When I was an unadventurous Flatbush "yoot" back there in the 1950s, there were only two movie theaters that mattered: the Leader and the Kent, both on Coney Island Avenue, and both within an easy walk. The Leader was closer to my East 9 Street home and it was there that I spent many a rainy weekend afternoon ostensibly watching a double feature while sprinting in the aisles, hurling popcorn at the kids who were down in front, and dodging the "matron." The Kent was more of an expedition but still less than a quarter of a mile away. I once saw a show there with my father (Bad Day at Black Rock (1955)], memorable because it was the only time I ever went to the movies with him -- he was no frivolous moviegoer. In my childish innocence, I assumed that both the Leader and the Kent had been in place since time immemorial and that moviegoing began and ended with these two theaters. They were like mountains and rivers, permanent features of the landscape (or, rather, cityscape). I was very wrong. All is flux and movie theaters come and go. According to that most valuable resource, Cinema Treasures, over 27,000 cinemas in the United States have been closed or demolished, with many more endangered -- killed in the 1930s by the Depression and then in my time by the TV and DVDs and discs and streaming and covid. And also by self-inflicted wounds -- the studios and independents have failed to produce a regular supply of films for grownups and instead fill the shopping mall screens with CGI effects and infantile fantasies and "franchises." Nevertheless, the Kent is still in business, as a small-screen "art" theater, but the Leader long ago devolved into a bowling alley -- the Leader Lanes. Later it became a pharmacy. I don't know what has become of it lately; probably something dreadful.
There's much more to the story than the Leader and the Kent. In my youth, there was also the Culver Theater, the outside appearance of which I knew very well but never the interior. The Culver was located at the corner of 18th Avenue and McDonald, just a block away from the McDonald Avenue branch of the Brooklyn Public Library, where I shelved books for 75 cents an hour all through my Erasmus Hall years.
The Culver was adjacent to and almost under the Culver Local, the "El" or elevated subway, that ran along McDonald (formerly Gravesend) Avenue. ("Elevated subway", by the way, is one of the most fabulous unappreciated oxymora of our time). The Culver was a big spacious theatre that sat 1445 people. I imagine that most of the paying customers had a tough time catching the dialog when a train rumbled by. I wish I could identify what film was playing when this picture was snapped, but alas the image is blurred. The styles of the automobiles suggest a date in the late 1930s. The Culver has long disappeared and nowadays the most prosperous commercial venture on its former block is the Tashkent Supermarket.
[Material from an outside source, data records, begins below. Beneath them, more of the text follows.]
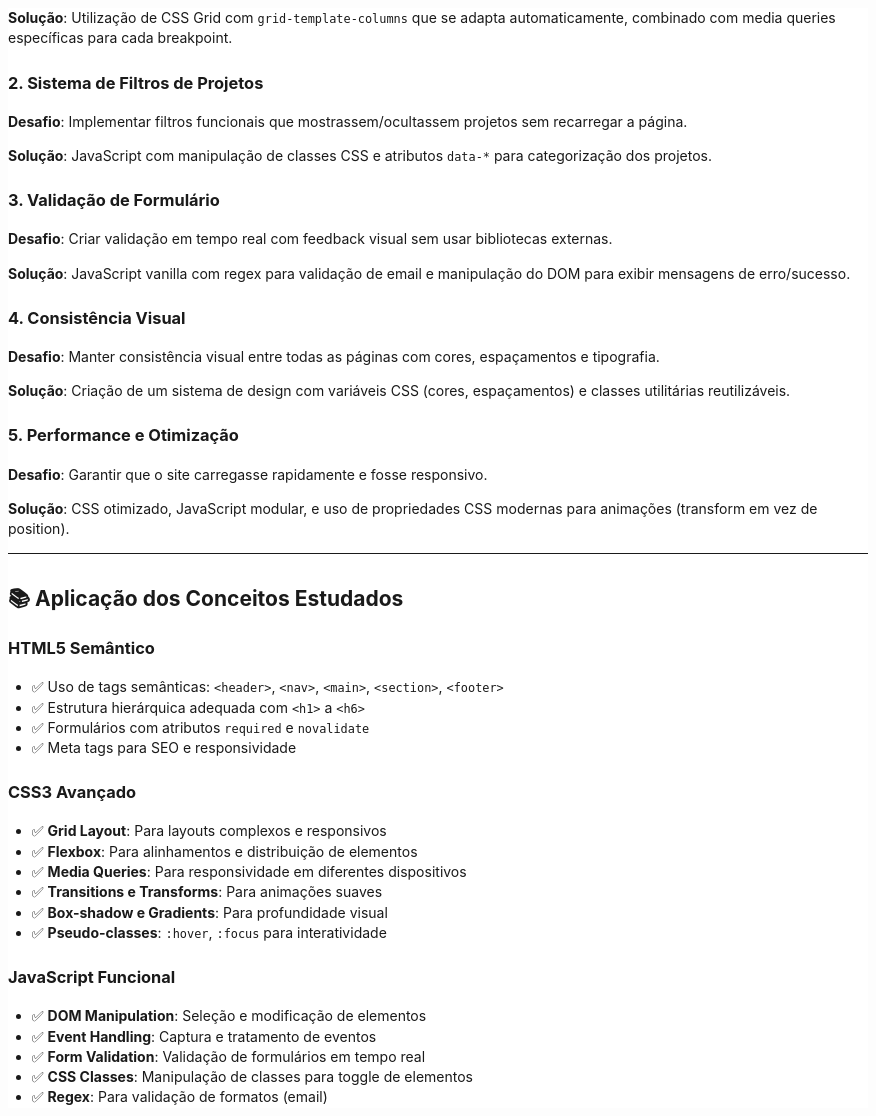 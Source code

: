 **Solução**: Utilização de CSS Grid com `grid-template-columns` que se adapta automaticamente, combinado com media queries específicas para cada breakpoint.

### **2. Sistema de Filtros de Projetos**
**Desafio**: Implementar filtros funcionais que mostrassem/ocultassem projetos sem recarregar a página.

**Solução**: JavaScript com manipulação de classes CSS e atributos `data-*` para categorização dos projetos.

### **3. Validação de Formulário**
**Desafio**: Criar validação em tempo real com feedback visual sem usar bibliotecas externas.

**Solução**: JavaScript vanilla com regex para validação de email e manipulação do DOM para exibir mensagens de erro/sucesso.

### **4. Consistência Visual**
**Desafio**: Manter consistência visual entre todas as páginas com cores, espaçamentos e tipografia.

**Solução**: Criação de um sistema de design com variáveis CSS (cores, espaçamentos) e classes utilitárias reutilizáveis.

### **5. Performance e Otimização**
**Desafio**: Garantir que o site carregasse rapidamente e fosse responsivo.

**Solução**: CSS otimizado, JavaScript modular, e uso de propriedades CSS modernas para animações (transform em vez de position).

---

## 📚 Aplicação dos Conceitos Estudados

### **HTML5 Semântico**
- ✅ Uso de tags semânticas: `<header>`, `<nav>`, `<main>`, `<section>`, `<footer>`
- ✅ Estrutura hierárquica adequada com `<h1>` a `<h6>`
- ✅ Formulários com atributos `required` e `novalidate`
- ✅ Meta tags para SEO e responsividade

### **CSS3 Avançado**
- ✅ **Grid Layout**: Para layouts complexos e responsivos
- ✅ **Flexbox**: Para alinhamentos e distribuição de elementos
- ✅ **Media Queries**: Para responsividade em diferentes dispositivos
- ✅ **Transitions e Transforms**: Para animações suaves
- ✅ **Box-shadow e Gradients**: Para profundidade visual
- ✅ **Pseudo-classes**: `:hover`, `:focus` para interatividade

### **JavaScript Funcional**
- ✅ **DOM Manipulation**: Seleção e modificação de elementos
- ✅ **Event Handling**: Captura e tratamento de eventos
- ✅ **Form Validation**: Validação de formulários em tempo real
- ✅ **CSS Classes**: Manipulação de classes para toggle de elementos
- ✅ **Regex**: Para validação de formatos (email)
Then there was the Beverly, located at the intersection of Church Avenue and East 2 Street, just a few blocks from Erasmus Hall High School at Church and Flatbush.
On the day of this photo, the Beverly was showing Away All Boats, a 1956 war drama featuring Jeff Chandler, but as we all know, Jeff was in fact Erasmus alumnus Ira Grossel. The movie in which he starred was playing just down the way from his old high school -- a marvelous serendipitous coincidence. The Beverly's second feature, Raw Edge, was a western with Rory Calhoun and Yvonne DeCarlo. Did I plunk down my quarter to watch a war movie and a western? It was certainly the kind of programming that would have attracted my seventeen-year-old self. I have no recollection of either feature but I am able to bring to mind an image of young lovely Yvonne DeCarlo. The Beverly operated from 1920 to 1981 and has since, sadly, been transformed into a T-Mobile showroom.
There was also the Rialto
at the corner of Cortelyou Road and Flatbush Avenue. It was directly on my route as I walked to Erasmus Hall High School with Steve Lewin five times a week between 1952 to 1956. It was also a block or two from the Sears, Roebuck store, where in the summer of 1956, I handed out parking tickets to drivers entering the Sears lot. Their cars looked a lot like the ones in this picture. Last I heard, the Rialto had transmogrified into the Cortelyou Road Church of God -- a sorry fate.
In addition to the theaters that I attended or might have attended in the days of my youth, there were another bunch that had already shut up shop. The most prominent was the Newkirk Theater on East 16th Street -- and therefore only five or six blocks from P S 217. It stood just across from Newkirk Plaza, the shopping center that also housed an express stop on the BMT line. The Newkirk started life as the TNF, named after the initials of its trio of builders. It might have been, originally, a legitimate theater.
In 1928 it reopened as a cinema with a performance My Best Girl with Mary Pickford (who lived for a while with Doug F. at 1320 Ditmas). It closed in 1940 and has since been demolished. It must have been quite an ornament to the neighborhood, but I rode my bicycle on that street many times and never detected the least sign that there had once been a handsome theater there. I wonder also what became of the grand Robert Morton organ that accompanied the silent films. Later the Newkirk acquired a proper movie marquee as can be seen in this fragment of an image.
The Newkirk was gone for good in 1940.